After finishing this exercise, you will:

  • learn and gain experience with some of the basic elements of R and programming

objects and assignment#

We’ll start by creating a new object, foo, and assigning it a value of "hello, world!":

foo <- "hello, world!" # assign an object using <-

In the text above (and the cell below), you should notice that the color of different parts of the text is different. We’ll discuss different aspects of this as we go, but pay attention to the greenish text that comes after the # - this indicates a comment, meaning text that is intended for humans to read, but that is ignored by R. We’ll discuss comments more when we start looking at writing scripts, but as you work through the exercises, make sure to read the comments - they’re there to help you understand what each line of code actually does.

After creating the foo object, we use the built-in print() function (more on these later) to see the value of that object. Go ahead and run the cell to get started:

foo <- "hello, world!" # assign an object using <-
print(foo) # print the object to the terminal

You should notice that the cell has changed. First, the square brackets ([ ]) have a number inside of them ([1]), and you can also see the output below the cell:

[1] "hello, world!"

The print() function allows us to print messages and information to the screen. We’ll see a number of other uses of it as we go, but you can also read more about it in the documentation.

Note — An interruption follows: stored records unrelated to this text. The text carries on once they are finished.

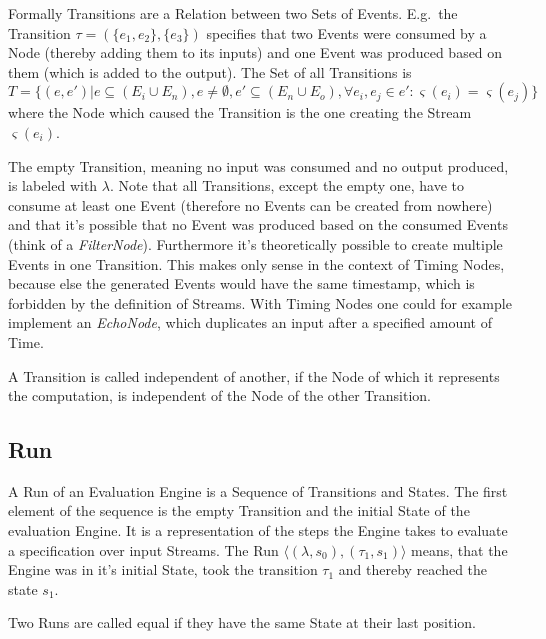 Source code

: Formally Transitions are a Relation between two Sets of Events.
E.g.\ the Transition \(\tau = (\{e_1,e_2\}, \{e_3\})\) specifies that two Events were consumed by a Node (thereby adding them to its inputs) and one Event was produced based on them (which is added to the output).
The Set of all Transitions is
\[
  T = \{(e, e') | e \subseteq (E_i \cup E_n),e \neq \emptyset, e' \subseteq (E_n \cup E_o), \forall e_i, e_j \in e': \varsigma(e_i) = \varsigma(e_j)\}
\]
where the Node which caused the Transition is the one creating the Stream \(\varsigma(e_i)\).

The empty Transition, meaning no input was consumed and no output produced, is labeled with \(\lambda\).
Note that all Transitions, except the empty one, have to consume at least one Event (therefore no Events can be created from nowhere) and that it's possible that no Event was produced based on the consumed Events (think of a \emph{FilterNode}).
Furthermore it's theoretically possible to create multiple Events in one Transition.
This makes only sense in the context of Timing Nodes, because else the generated Events would have the same timestamp, which is forbidden by the definition of Streams.
With Timing Nodes one could for example implement an \emph{EchoNode}, which duplicates an input after a specified amount of Time.

\begin{definition}[name = Independence of Transitions]\label{def:independence_transitions}
  A Transition is called independent of another, if the Node of which it represents the computation, is independent of the Node of the other Transition.
\end{definition}


\subsection{Run}
\label{sec:concepts:def:run}

A Run of an Evaluation Engine is a Sequence of Transitions and States.
The first element of the sequence is the empty Transition and the initial State of the evaluation Engine.
It is a representation of the steps the Engine takes to evaluate a specification over input Streams.
The Run \(\langle (\lambda, s_0), (\tau_1, s_1) \rangle\) means, that the Engine was in it's initial State, took the transition \(\tau_1\) and thereby reached the state \(s_1\).

\begin{definition}[name = Equality of Runs]\label{def:equal_runs}
  Two Runs are called equal if they have the same State at their last position.
\end{definition}

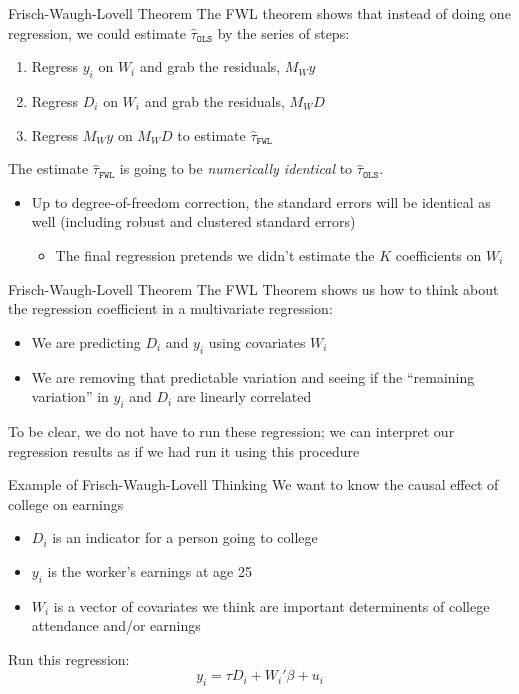 \documentclass[aspectratio=169,t,11pt,table]{beamer}
\begin{document}
\begin{frame}{Frisch-Waugh-Lovell Theorem}
  The \alert{FWL theorem} shows that instead of doing one regression, we could estimate $\hat{\tau}_{\texttt{OLS}}$ by the series of steps:
  \begin{enumerate}
    \item Regress $y_i$ on $W_i$ and grab the residuals, $M_W y$
    \item Regress $D_i$ on $W_i$ and grab the residuals, $M_W D$
    \item Regress $M_W y$ on $M_W D$ to estimate $\hat{\tau}_{\texttt{FWL}}$
  \end{enumerate}

  \bigskip
  \pause
  The estimate $\hat{\tau}_{\texttt{FWL}}$ is going to be \emph{numerically identical} to $\hat{\tau}_{\texttt{OLS}}$.
  \begin{itemize}
    \item Up to degree-of-freedom correction, the standard errors will be identical as well (including robust and clustered standard errors)
    \begin{itemize}
      \item The final regression pretends we didn't estimate the $K$ coefficients on $W_i$
    \end{itemize}
  \end{itemize}
\end{frame}

\begin{frame}{Frisch-Waugh-Lovell Theorem}
  The FWL Theorem shows us how to think about the regression coefficient in a multivariate regression:
  \begin{itemize}
    \item We are predicting $D_i$ and $y_i$ using covariates $W_i$
    \item We are removing that predictable variation and seeing if the ``remaining variation'' in $y_i$ and $D_i$ are linearly correlated
  \end{itemize}

  \pause
  \bigskip
  To be clear, we do not have to run these regression; we can interpret our regression results as if we had run it using this procedure
\end{frame}

\begin{frame}{Example of Frisch-Waugh-Lovell Thinking}
  We want to know the causal effect of college on earnings
  \begin{itemize}
    \item $D_i$ is an indicator for a person going to college
    
    \item $y_i$ is the worker's earnings at age 25
    
    \item $W_i$ is a vector of covariates we think are important determinents of college attendance and/or earnings
  \end{itemize}

  Run this regression:
  $$
    y_i = \tau D_i + W_i' \beta + u_i
  $$

\end{frame}
\end{document}
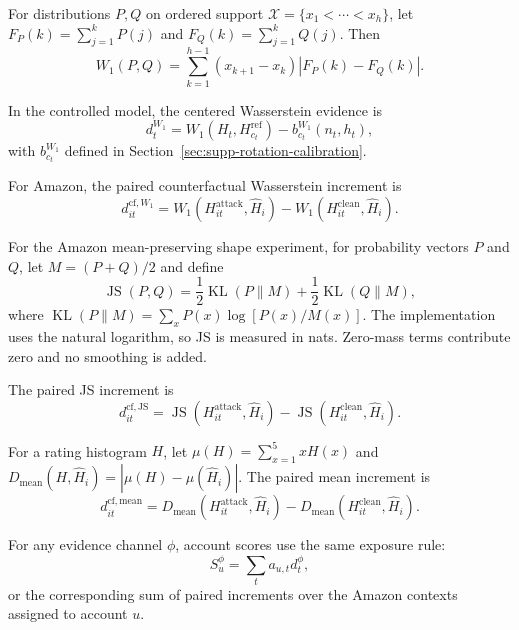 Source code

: For distributions $P,Q$ on ordered support
$\mathcal X=\{x_1<\cdots<x_h\}$, let
$F_P(k)=\sum_{j=1}^{k}P(j)$ and
$F_Q(k)=\sum_{j=1}^{k}Q(j)$. Then
\[
W_1(P,Q)
=
\sum_{k=1}^{h-1}
(x_{k+1}-x_k)
\left|
F_P(k)-F_Q(k)
\right|.
\]

In the controlled model, the centered Wasserstein evidence is
\begin{equation}
\label{eq:supp-eval-centered-w1}
d_t^{W_1}
=
W_1(H_t,H_{c_t}^{\mathrm{ref}})
-
b_{c_t}^{W_1}(n_t,h_t),
\end{equation}
with $b_{c_t}^{W_1}$ defined in
Section~\ref{sec:supp-rotation-calibration}.

For Amazon, the paired counterfactual Wasserstein increment is
\begin{equation}
\label{eq:supp-eval-cf-w1}
d_{it}^{\mathrm{cf},W_1}
=
W_1(H_{it}^{\mathrm{attack}},\widehat H_i)
-
W_1(H_{it}^{\mathrm{clean}},\widehat H_i).
\end{equation}

For the Amazon mean-preserving shape experiment, for probability vectors $P$ and $Q$, let $M=(P+Q)/2$ and define
\begin{equation}
\label{eq:supp-js}
\operatorname{JS}(P,Q)
=
\frac{1}{2}\operatorname{KL}(P\|M)
+
\frac{1}{2}\operatorname{KL}(Q\|M),
\end{equation}
where
$\operatorname{KL}(P\|M)
=
\sum_x P(x)\log[P(x)/M(x)]$.
The implementation uses the natural logarithm, so JS is measured in nats.
Zero-mass terms contribute zero and no smoothing is added.

The paired JS increment is
\begin{equation}
\label{eq:supp-eval-cf-js}
d_{it}^{\mathrm{cf},\mathrm{JS}}
=
\operatorname{JS}(H_{it}^{\mathrm{attack}},\widehat H_i)
-
\operatorname{JS}(H_{it}^{\mathrm{clean}},\widehat H_i).
\end{equation}

For a rating histogram $H$, let
$\mu(H)=\sum_{x=1}^{5}xH(x)$ and
$D_{\mathrm{mean}}(H,\widehat H_i)
=
|\mu(H)-\mu(\widehat H_i)|$.
The paired mean increment is
\begin{equation}
\label{eq:supp-eval-cf-mean}
d_{it}^{\mathrm{cf},\mathrm{mean}}
=
D_{\mathrm{mean}}(H_{it}^{\mathrm{attack}},\widehat H_i)
-
D_{\mathrm{mean}}(H_{it}^{\mathrm{clean}},\widehat H_i).
\end{equation}

For any evidence channel $\phi$, account scores use the same exposure rule:
\begin{equation}
\label{eq:supp-common-account-score}
S_u^\phi
=
\sum_t a_{u,t}d_t^\phi,
\end{equation}
or the corresponding sum of paired increments over the Amazon contexts
assigned to account $u$.

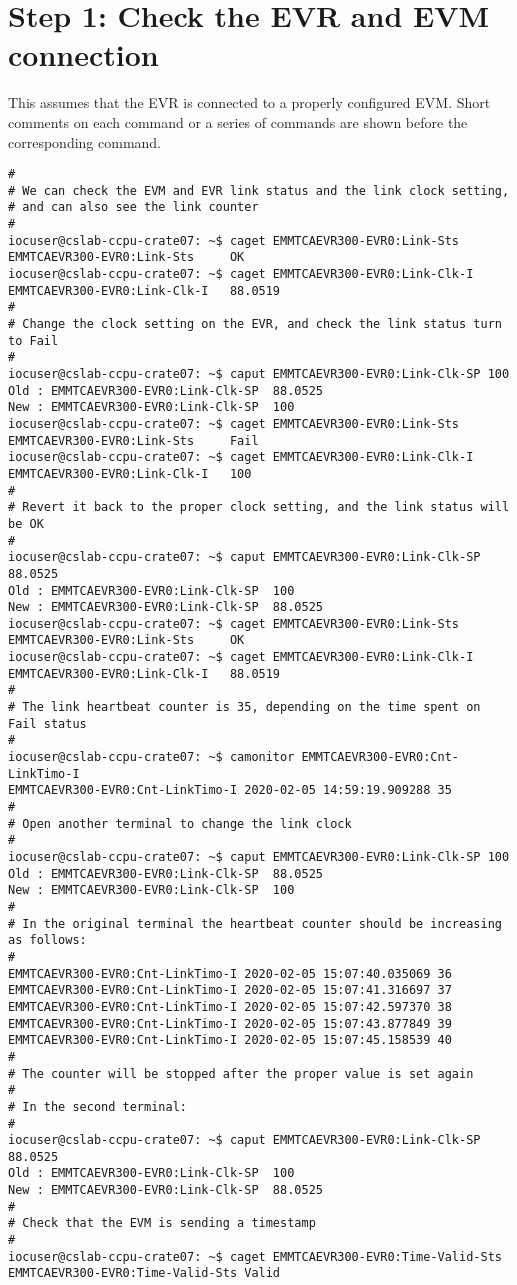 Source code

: \documentclass[11pt
  , a4paper
  , article
  , oneside
  , showtrims
]{memoir}
\begin{document}
{\section{Step 1: Check the EVR and EVM connection}
This assumes that the EVR is connected to a properly configured EVM. Short comments on each command or a series of commands are shown before the corresponding command.
\begin{lstlisting}[style=termstyle]
#
# We can check the EVM and EVR link status and the link clock setting,
# and can also see the link counter
#
iocuser@cslab-ccpu-crate07: ~$ caget EMMTCAEVR300-EVR0:Link-Sts
EMMTCAEVR300-EVR0:Link-Sts     OK
iocuser@cslab-ccpu-crate07: ~$ caget EMMTCAEVR300-EVR0:Link-Clk-I
EMMTCAEVR300-EVR0:Link-Clk-I   88.0519
#
# Change the clock setting on the EVR, and check the link status turn to Fail
#
iocuser@cslab-ccpu-crate07: ~$ caput EMMTCAEVR300-EVR0:Link-Clk-SP 100
Old : EMMTCAEVR300-EVR0:Link-Clk-SP  88.0525
New : EMMTCAEVR300-EVR0:Link-Clk-SP  100
iocuser@cslab-ccpu-crate07: ~$ caget EMMTCAEVR300-EVR0:Link-Sts
EMMTCAEVR300-EVR0:Link-Sts     Fail
iocuser@cslab-ccpu-crate07: ~$ caget EMMTCAEVR300-EVR0:Link-Clk-I
EMMTCAEVR300-EVR0:Link-Clk-I   100
#
# Revert it back to the proper clock setting, and the link status will be OK
#
iocuser@cslab-ccpu-crate07: ~$ caput EMMTCAEVR300-EVR0:Link-Clk-SP 88.0525
Old : EMMTCAEVR300-EVR0:Link-Clk-SP  100
New : EMMTCAEVR300-EVR0:Link-Clk-SP  88.0525
iocuser@cslab-ccpu-crate07: ~$ caget EMMTCAEVR300-EVR0:Link-Sts
EMMTCAEVR300-EVR0:Link-Sts     OK
iocuser@cslab-ccpu-crate07: ~$ caget EMMTCAEVR300-EVR0:Link-Clk-I
EMMTCAEVR300-EVR0:Link-Clk-I   88.0519
#
# The link heartbeat counter is 35, depending on the time spent on Fail status
#
iocuser@cslab-ccpu-crate07: ~$ camonitor EMMTCAEVR300-EVR0:Cnt-LinkTimo-I
EMMTCAEVR300-EVR0:Cnt-LinkTimo-I 2020-02-05 14:59:19.909288 35
#
# Open another terminal to change the link clock
#
iocuser@cslab-ccpu-crate07: ~$ caput EMMTCAEVR300-EVR0:Link-Clk-SP 100
Old : EMMTCAEVR300-EVR0:Link-Clk-SP  88.0525
New : EMMTCAEVR300-EVR0:Link-Clk-SP  100
#
# In the original terminal the heartbeat counter should be increasing as follows:
#
EMMTCAEVR300-EVR0:Cnt-LinkTimo-I 2020-02-05 15:07:40.035069 36
EMMTCAEVR300-EVR0:Cnt-LinkTimo-I 2020-02-05 15:07:41.316697 37
EMMTCAEVR300-EVR0:Cnt-LinkTimo-I 2020-02-05 15:07:42.597370 38
EMMTCAEVR300-EVR0:Cnt-LinkTimo-I 2020-02-05 15:07:43.877849 39
EMMTCAEVR300-EVR0:Cnt-LinkTimo-I 2020-02-05 15:07:45.158539 40
#
# The counter will be stopped after the proper value is set again
#
# In the second terminal:
#
iocuser@cslab-ccpu-crate07: ~$ caput EMMTCAEVR300-EVR0:Link-Clk-SP 88.0525
Old : EMMTCAEVR300-EVR0:Link-Clk-SP  100
New : EMMTCAEVR300-EVR0:Link-Clk-SP  88.0525
#
# Check that the EVM is sending a timestamp
#
iocuser@cslab-ccpu-crate07: ~$ caget EMMTCAEVR300-EVR0:Time-Valid-Sts
EMMTCAEVR300-EVR0:Time-Valid-Sts Valid
\end{lstlisting}


}
\end{document}
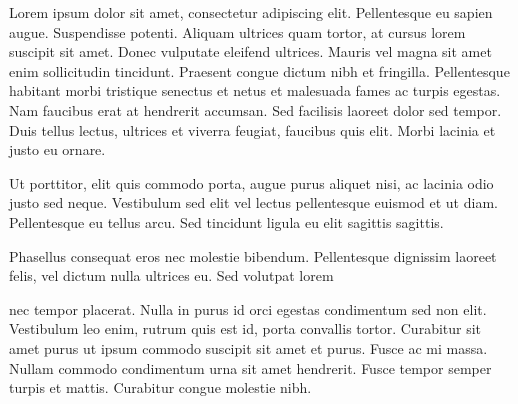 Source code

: \documentclass{book}
\begin{document}
\domark Lorem ipsum dolor sit amet, consectetur adipiscing elit. Pellentesque eu sapien augue. Suspendisse potenti. Aliquam ultrices quam tortor, at cursus lorem suscipit sit amet. Donec vulputate eleifend ultrices. Mauris vel magna sit amet enim sollicitudin tincidunt. Praesent congue dictum nibh et fringilla. Pellentesque habitant morbi tristique senectus et netus et malesuada fames ac turpis egestas. Nam faucibus erat at hendrerit accumsan. Sed facilisis laoreet dolor sed tempor. Duis tellus lectus, ultrices et viverra feugiat, faucibus quis elit. Morbi lacinia et justo eu ornare.

\avoidmark Ut porttitor, elit quis commodo porta, augue purus aliquet nisi, ac lacinia odio justo sed neque. Vestibulum sed elit vel lectus pellentesque euismod et ut diam. Pellentesque eu tellus arcu. Sed tincidunt ligula eu elit sagittis sagittis.

\whymark Phasellus consequat eros nec molestie bibendum. Pellentesque dignissim laoreet felis, vel dictum nulla ultrices eu. Sed volutpat lorem 

\notmark nec tempor placerat. Nulla in purus id orci egestas condimentum sed non elit. Vestibulum leo enim, rutrum quis est id, porta convallis tortor. Curabitur sit amet purus ut ipsum commodo suscipit sit amet et purus. Fusce ac mi massa. Nullam commodo condimentum urna sit amet hendrerit. Fusce tempor semper turpis et mattis. Curabitur congue molestie nibh.
\end{document}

One important thing to remember is that the name of an object is case-sensitive (meaning that foo is different from Foo):

print(Foo) # this won't work, because we haven't created an object called Foo yet

We’ll see more examples of error messages later (and how to interpret them), but hopefully the message:

Error in print(Foo): object 'Foo' not found

is clear enough. Because we were expecting this error message, we can ignore it and move on.

data types#

So, we’ve created our first object, foo. But what kind of object is foo? To find out, we can use the typeof() function (documentation):

typeof(foo) # use the typeof() function to find the type of an object

So foo is an object of type character, meaning that it is text.

In general, R has the following basic data types:

  • character, for text objects

  • numeric, for numbers. These can be divided into the following:

    • double, for floating-point (real) values

    • integer, for integer values

  • logical, for boolean (True/False) objects

  • complex, for complex numbers

Let’s look at an example of a numeric object:

x <- 1 # assign a value of 1 to the object x
typeof(x) # should be integer, right?

That’s interesting - even though we assigned an integer value to x, R has created an object of type double. This is because by default, numeric values in R are type double.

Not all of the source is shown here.